*** Opening DATASET CONTENT ***

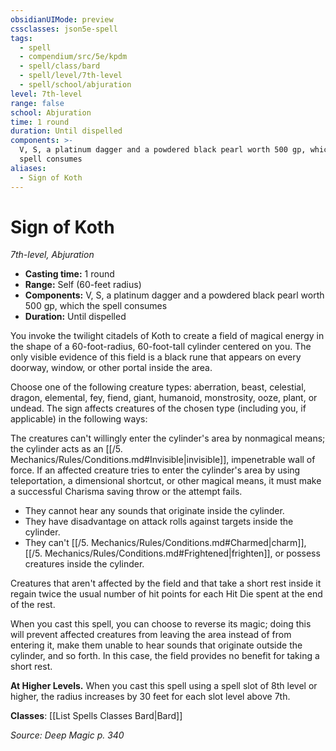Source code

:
 ```yaml
---
obsidianUIMode: preview
cssclasses: json5e-spell
tags:
  - spell
  - compendium/src/5e/kpdm
  - spell/class/bard
  - spell/level/7th-level
  - spell/school/abjuration
level: 7th-level
range: false
school: Abjuration
time: 1 round
duration: Until dispelled
components: >-
  V, S, a platinum dagger and a powdered black pearl worth 500 gp, which the
  spell consumes
aliases:
  - Sign of Koth
---
```

# Sign of Koth
*7th-level, Abjuration*  

- **Casting time:** 1 round
- **Range:** Self (60-feet radius)
- **Components:** V, S, a platinum dagger and a powdered black pearl worth 500 gp, which the spell consumes
- **Duration:** Until dispelled

You invoke the twilight citadels of Koth to create a field of magical energy in the shape of a 60-foot-radius, 60-foot-tall cylinder centered on you. The only visible evidence of this field is a black rune that appears on every doorway, window, or other portal inside the area.

Choose one of the following creature types: aberration, beast, celestial, dragon, elemental, fey, fiend, giant, humanoid, monstrosity, ooze, plant, or undead. The sign affects creatures of the chosen type (including you, if applicable) in the following ways:

The creatures can't willingly enter the cylinder's area by nonmagical means; the cylinder acts as an [[/5. Mechanics/Rules/Conditions.md#Invisible\|invisible]], impenetrable wall of force. If an affected creature tries to enter the cylinder's area by using teleportation, a dimensional shortcut, or other magical means, it must make a successful Charisma saving throw or the attempt fails.

- They cannot hear any sounds that originate inside the cylinder.  
- They have disadvantage on attack rolls against targets inside the cylinder.  
- They can't [[/5. Mechanics/Rules/Conditions.md#Charmed\|charm]], [[/5. Mechanics/Rules/Conditions.md#Frightened\|frighten]], or possess creatures inside the cylinder.  

Creatures that aren't affected by the field and that take a short rest inside it regain twice the usual number of hit points for each Hit Die spent at the end of the rest.

When you cast this spell, you can choose to reverse its magic; doing this will prevent affected creatures from leaving the area instead of from entering it, make them unable to hear sounds that originate outside the cylinder, and so forth. In this case, the field provides no benefit for taking a short rest.

**At Higher Levels.** When you cast this spell using a spell slot of 8th level or higher, the radius increases by 30 feet for each slot level above 7th.

**Classes**: [[List Spells Classes Bard\|Bard]]

*Source: Deep Magic p. 340*
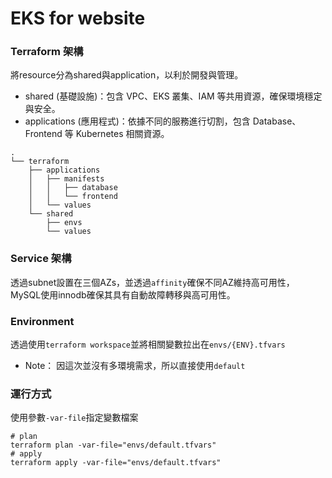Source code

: # EKS for website

### Terraform 架構
將resource分為shared與application，以利於開發與管理。
* shared (基礎設施)：包含 VPC、EKS 叢集、IAM 等共用資源，確保環境穩定與安全。
* applications (應用程式)：依據不同的服務進行切割，包含 Database、Frontend 等 Kubernetes 相關資源。

```tree
.
└── terraform
    ├── applications
    │   ├── manifests
    │   │   ├── database
    │   │   └── frontend
    │   └── values
    └── shared
        ├── envs
        └── values
```

### Service 架構
透過subnet設置在三個AZs，並透過`affinity`確保不同AZ維持高可用性，
MySQL使用innodb確保其具有自動故障轉移與高可用性。

### Environment
透過使用`terraform workspace`並將相關變數拉出在`envs/{ENV}.tfvars`
* Note： 因這次並沒有多環境需求，所以直接使用`default`


### 運行方式
使用參數`-var-file`指定變數檔案
```
# plan
terraform plan -var-file="envs/default.tfvars"
# apply
terraform apply -var-file="envs/default.tfvars"
```
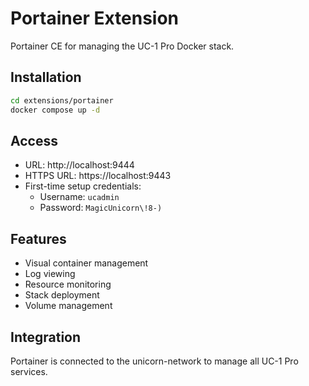 # Portainer Extension

Portainer CE for managing the UC-1 Pro Docker stack.

## Installation

```bash
cd extensions/portainer
docker compose up -d
```

## Access

- URL: http://localhost:9444
- HTTPS URL: https://localhost:9443
- First-time setup credentials:
  - Username: `ucadmin`
  - Password: `MagicUnicorn\!8-)`

## Features

- Visual container management
- Log viewing
- Resource monitoring
- Stack deployment
- Volume management

## Integration

Portainer is connected to the unicorn-network to manage all UC-1 Pro services.
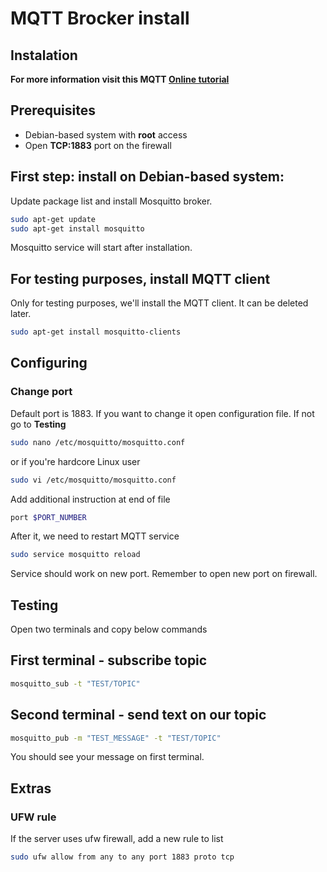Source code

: # MQTT Brocker install

## Instalation

**For more information visit this MQTT [Online tutorial](https://www.vultr.com/docs/how-to-install-mosquitto-mqtt-broker-server-on-ubuntu-16-04)**

## Prerequisites

* Debian-based system with **root** access
* Open **TCP:1883** port on the firewall

## First step: install on Debian-based system: 

Update package list and install Mosquitto broker.

```bash
sudo apt-get update
sudo apt-get install mosquitto
```

Mosquitto service will start after installation.

## For testing purposes, install MQTT client

Only for testing purposes, we'll install the MQTT client. It can be deleted later.

```bash
sudo apt-get install mosquitto-clients
```

## Configuring

### Change port

Default port is 1883. If you want to change it open configuration file. If not go to **Testing**

```bash
sudo nano /etc/mosquitto/mosquitto.conf
```
or if you're hardcore Linux user
```bash
sudo vi /etc/mosquitto/mosquitto.conf
```

Add additional instruction at end of file

```bash
port $PORT_NUMBER
```

After it, we need to restart MQTT service

```bash
sudo service mosquitto reload
```

Service should work on new port. Remember to open new port on firewall.


## Testing

Open two terminals and copy below commands

## First terminal - subscribe topic
```bash
mosquitto_sub -t "TEST/TOPIC"
```

## Second terminal - send text on our topic
```bash
mosquitto_pub -m "TEST_MESSAGE" -t "TEST/TOPIC"
```

You should see your message on first terminal.

## Extras

### UFW rule

If the server uses ufw firewall, add a new rule to list

```bash
sudo ufw allow from any to any port 1883 proto tcp
```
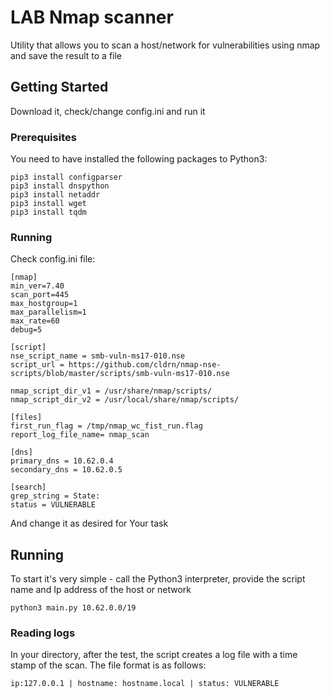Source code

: # LAB Nmap scanner

Utility that allows you to scan a host/network for vulnerabilities using nmap and save the result to a file

## Getting Started

Download it, check/change config.ini and run it

### Prerequisites

You need to have installed the following packages to Python3:

```
pip3 install configparser
pip3 install dnspython
pip3 install netaddr
pip3 install wget
pip3 install tqdm
```

### Running

Check config.ini file:

```
[nmap]
min_ver=7.40
scan_port=445
max_hostgroup=1
max_parallelism=1
max_rate=60
debug=5

[script]
nse_script_name = smb-vuln-ms17-010.nse
script_url = https://github.com/cldrn/nmap-nse-scripts/blob/master/scripts/smb-vuln-ms17-010.nse

nmap_script_dir_v1 = /usr/share/nmap/scripts/
nmap_script_dir_v2 = /usr/local/share/nmap/scripts/

[files]
first_run_flag = /tmp/nmap_wc_fist_run.flag
report_log_file_name= nmap_scan

[dns]
primary_dns = 10.62.0.4
secondary_dns = 10.62.0.5

[search]
grep_string = State:
status = VULNERABLE
```

And change it as desired for Your task


## Running 

To start it's very simple - call the Python3 interpreter, provide the script name and Ip address of the host or network

```
python3 main.py 10.62.0.0/19
```

### Reading logs

In your directory, after the test, the script creates a log file with a time stamp of the scan. The file format is as follows:

```
ip:127.0.0.1 | hostname: hostname.local | status: VULNERABLE 
```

*** Closing DATASET CONTENT ***

Look through the data above for the word "school". Report each line where it occurs.

TASK SOLUTION
  - spell/school/abjuration
school: Abjuration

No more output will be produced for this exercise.